The Role of Estrogen in Protection of Skeletal Muscle Function in Diastolic Dysfunction

Diastolic dysfunction (DD) is prevalent in elderly post-menopausal women. In addition to impaired cardiac relaxation and output, DD is associated with loss of skeletal muscle mass, muscle strength and function, and exercise capacity. Understanding the mechanisms of estrogen (E2)-mediated regulation of skeletal muscle structure and function in DD can have broader implications in understanding the progression of heart disease in post-menopausal women. In muscle, E2 regulates autophagy and mitophagy, processes that orchestrate degradation and recycling of damaged cellular components to maintain healthy tissue and conserve energy. However, this role of E2 under a physiological stress such as DD, is largely unknown.

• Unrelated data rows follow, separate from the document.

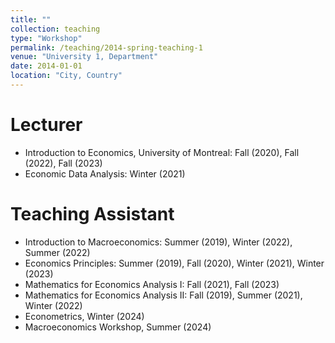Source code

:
 ```yaml
---
title: ""
collection: teaching
type: "Workshop"
permalink: /teaching/2014-spring-teaching-1
venue: "University 1, Department"
date: 2014-01-01
location: "City, Country"
---
```


Lecturer
======
* Introduction to Economics, University of Montreal: Fall (2020), Fall (2022), Fall (2023)
* Economic Data Analysis: Winter (2021)


Teaching Assistant
======
* Introduction to Macroeconomics:  Summer (2019), Winter (2022), Summer (2022)
* Economics Principles:  Summer (2019), Fall (2020), Winter (2021), Winter (2023) 
* Mathematics for Economics Analysis I: Fall (2021), Fall (2023)    
* Mathematics for Economics Analysis II: Fall (2019), Summer (2021),  Winter (2022) 
* Econometrics, Winter (2024) 
* Macroeconomics Workshop, Summer (2024)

Our study aimed to understand the relationship between E2, autophagy/mitophagy and muscle function in DD. We hypothesized that estrogen receptor (ER) signaling plays a direct role in regulation of autophagy and mitophagy-mediated maintenance of muscle mass and muscle mitochondrial function in DD. Sham or ovariectomy (OVX) surgeries were performed to induce E2-deficiency, followed by induction of DD by administering hypertension agents L-NAME and angiotensin II. NMR analysis revealed significantly reduced total lean mass in OVX mice with DD, further confirmed by direct measurement of gastrocnemius muscle mass. Expression of ERα target-genes PDK4 and STAT3 were reduced in muscle of OVX mice with DD. DD significantly reduced LC3B II/I ratio in muscle, indicative of reduced autophagy. Consistent with this, expression of transcription factor FoxO3, a master-regulator of multiple autophagy and mitophagy genes, was reduced in OVX mice with DD compared to sham control mice. Expression of SDHA gene coding for mitochondrial respiratory chain subunit II, was reduced in sham and OVX mice with DD compared to sham control mice. Mitochondrial respiratory function measured from isolated muscle mitochondria, was reduced in sham and OVX mice with DD compared to sham control mice, and in OVX mice with DD compared to OVX control mice, indicating compromised skeletal muscle mitochondrial function. Our findings indicate that OVX-induced E2-deficiency and DD leads to muscle impairments, including defects in mitochondrial function.